Exercise —
Report back each line of the records that contains the string "mathcal".

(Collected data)
**********
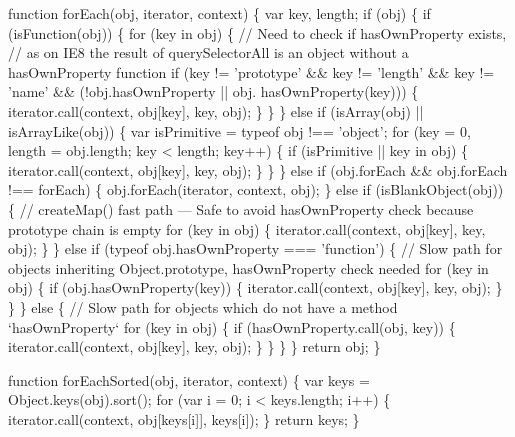 \begin{DoxyCodeInclude}
\textcolor{keyword}{function} forEach(obj, iterator, context) \{
  var key, length;
  \textcolor{keywordflow}{if} (obj) \{
    \textcolor{keywordflow}{if} (isFunction(obj)) \{
      \textcolor{keywordflow}{for} (key in obj) \{
        \textcolor{comment}{// Need to check if hasOwnProperty exists,}
        \textcolor{comment}{// as on IE8 the result of querySelectorAll is an object without a hasOwnProperty function}
        \textcolor{keywordflow}{if} (key != \textcolor{stringliteral}{'prototype'} && key != \textcolor{stringliteral}{'length'} && key != \textcolor{stringliteral}{'name'} && (!obj.hasOwnProperty || obj.
      hasOwnProperty(key))) \{
          iterator.call(context, obj[key], key, obj);
        \}
      \}
    \} \textcolor{keywordflow}{else} \textcolor{keywordflow}{if} (isArray(obj) || isArrayLike(obj)) \{
      var isPrimitive = typeof obj !== \textcolor{stringliteral}{'object'};
      \textcolor{keywordflow}{for} (key = 0, length = obj.length; key < length; key++) \{
        \textcolor{keywordflow}{if} (isPrimitive || key in obj) \{
          iterator.call(context, obj[key], key, obj);
        \}
      \}
    \} \textcolor{keywordflow}{else} \textcolor{keywordflow}{if} (obj.forEach && obj.forEach !== forEach) \{
        obj.forEach(iterator, context, obj);
    \} \textcolor{keywordflow}{else} \textcolor{keywordflow}{if} (isBlankObject(obj)) \{
      \textcolor{comment}{// createMap() fast path --- Safe to avoid hasOwnProperty check because prototype chain is empty}
      \textcolor{keywordflow}{for} (key in obj) \{
        iterator.call(context, obj[key], key, obj);
      \}
    \} \textcolor{keywordflow}{else} \textcolor{keywordflow}{if} (typeof obj.hasOwnProperty === \textcolor{stringliteral}{'function'}) \{
      \textcolor{comment}{// Slow path for objects inheriting Object.prototype, hasOwnProperty check needed}
      \textcolor{keywordflow}{for} (key in obj) \{
        \textcolor{keywordflow}{if} (obj.hasOwnProperty(key)) \{
          iterator.call(context, obj[key], key, obj);
        \}
      \}
    \} \textcolor{keywordflow}{else} \{
      \textcolor{comment}{// Slow path for objects which do not have a method `hasOwnProperty`}
      \textcolor{keywordflow}{for} (key in obj) \{
        \textcolor{keywordflow}{if} (hasOwnProperty.call(obj, key)) \{
          iterator.call(context, obj[key], key, obj);
        \}
      \}
    \}
  \}
  \textcolor{keywordflow}{return} obj;
\}

\textcolor{keyword}{function} forEachSorted(obj, iterator, context) \{
  var keys = Object.keys(obj).sort();
  \textcolor{keywordflow}{for} (var i = 0; i < keys.length; i++) \{
    iterator.call(context, obj[keys[i]], keys[i]);
  \}
  \textcolor{keywordflow}{return} keys;
\}



\end{DoxyCodeInclude}
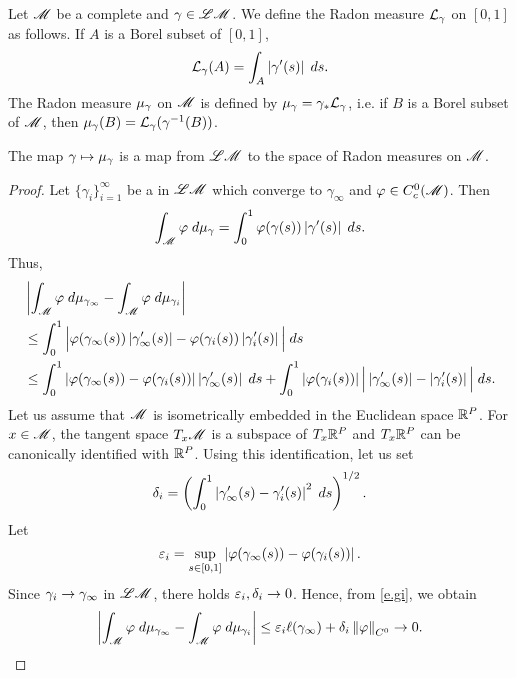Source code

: \documentclass[11pt,twoside]{article}
\begin{document}
Let $\mathscr{M}$ be a complete \Rm \mf and \(\gamma\in \mathscr{L}\mathscr{M}\). We define the Radon measure \(\mathcal{L}_{\gamma}\) on \([0,1]\) as follows. If \(A\) is a Borel subset of \([0,1]\),
\[\mathcal{L}_{\gamma}(A)=\int_A\left|\gamma'(s)\right|\;ds.\]
The Radon measure \(\mu_{\gamma}\) on \(\mathscr{M}\) is defined by \(\mu_{\gamma}=\gamma_{*}\mathcal{L}_{\gamma}\), i.e. if \(B\) is a Borel subset of \(\mathscr{M}\), then \(\mu_{\gamma}(B)=\mathcal{L}_{\gamma}(\gamma^{-1}(B))\).

\begin{lem}\label{l.mu.ga}
The map \(\gamma\mapsto \mu_{\gamma}\) is a \cts map from \(\mathscr{L}\mathscr{M}\) to the space of Radon measures on \(\mathscr{M}\).
\end{lem}
\begin{proof}\newcommand{\gi}{\gamma_i}\newcommand{\gin}{\gamma_{\infty}}
Let \(\{\gi\}_{i=1}^{\infty}\) be a \seq in \(\mathscr{L}\mathscr{M}\) which converge to \(\gin\) and \(\varphi\in C^0_c(\mathscr{M})\). Then
\[\int_{\mathscr{M}} \varphi \; d\mu_{\gamma}=\int_{0}^{1}\varphi(\gamma(s))\left|\gamma'(s)\right|\;ds.\]
Thus,
\begin{align}
&\md{\int_{\sM} \vp \; d\mu_{\gin}-\int_{\sM} \vp \; d\mu_{\gi}}\\
&\leq \int_{0}^{1}\Big|\vp(\gin(s))\md{\gin'(s)}-\vp(\gi(s))\md{\gi'(s)}\Big|\;ds\\
&\leq \int_{0}^{1}\md{\vp(\gin(s))-\vp(\gi(s))}\md{\gin'(s)}\;ds + \int_{0}^{1}\md{\vp(\gi(s))}\Big|\md{\gin'(s)}-\md{\gi'(s)}\Big|\;ds.\label{e.gi}
\end{align}
Let us assume that \(\mathscr{M}\) is isometrically embedded in the Euclidean space $\mathbb{R}^P$. For \(x\in \mathscr{M}\), the tangent space \(T_x\mathscr{M}\) is a subspace of \(T_x\mathbb{R}^P\) and \(T_x\mathbb{R}^P\) can be canonically identified with \(\mathbb{R}^P\). Using this identification, let us set
\[\de_i=\left(\int_{0}^{1}\md{\gin'(s)-\gi'(s)}^2\;ds\right)^{1/2}.\]
Let
\[\ve_i=\sup_{s\in [0,1]} \md{\vp(\gin(s))-\vp(\gi(s))}.\]
Since \(\ga_i\ra \gin\) in \(\mathscr{L}\mathscr{M}\), there holds \(\varepsilon_i,\delta_i\rightarrow 0\). Hence, from \eqref{e.gi}, we obtain
\[\md{\int_{\sM} \vp \; d\mu_{\gin}-\int_{\sM} \vp \; d\mu_{\gi}}\leq \ve_i\ell(\gin)+\de_i\nm{\vp}_{C^0}\ra 0.\]
\end{proof}
\end{document}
**********
Response to the task —
Let $\mathscr{M}$ be a complete \Rm \mf and \(\gamma\in \mathscr{L}\mathscr{M}\). We define the Radon measure \(\mathcal{L}_{\gamma}\) on \([0,1]\) as follows. If \(A\) is a Borel subset of \([0,1]\),
\[\mathcal{L}_{\gamma}(A)=\int_A\left|\gamma'(s)\right|\;ds.\]
The Radon measure \(\mu_{\gamma}\) on \(\mathscr{M}\) is defined by \(\mu_{\gamma}=\gamma_{*}\mathcal{L}_{\gamma}\), i.e. if \(B\) is a Borel subset of \(\mathscr{M}\), then \(\mu_{\gamma}(B)=\mathcal{L}_{\gamma}(\gamma^{-1}(B))\).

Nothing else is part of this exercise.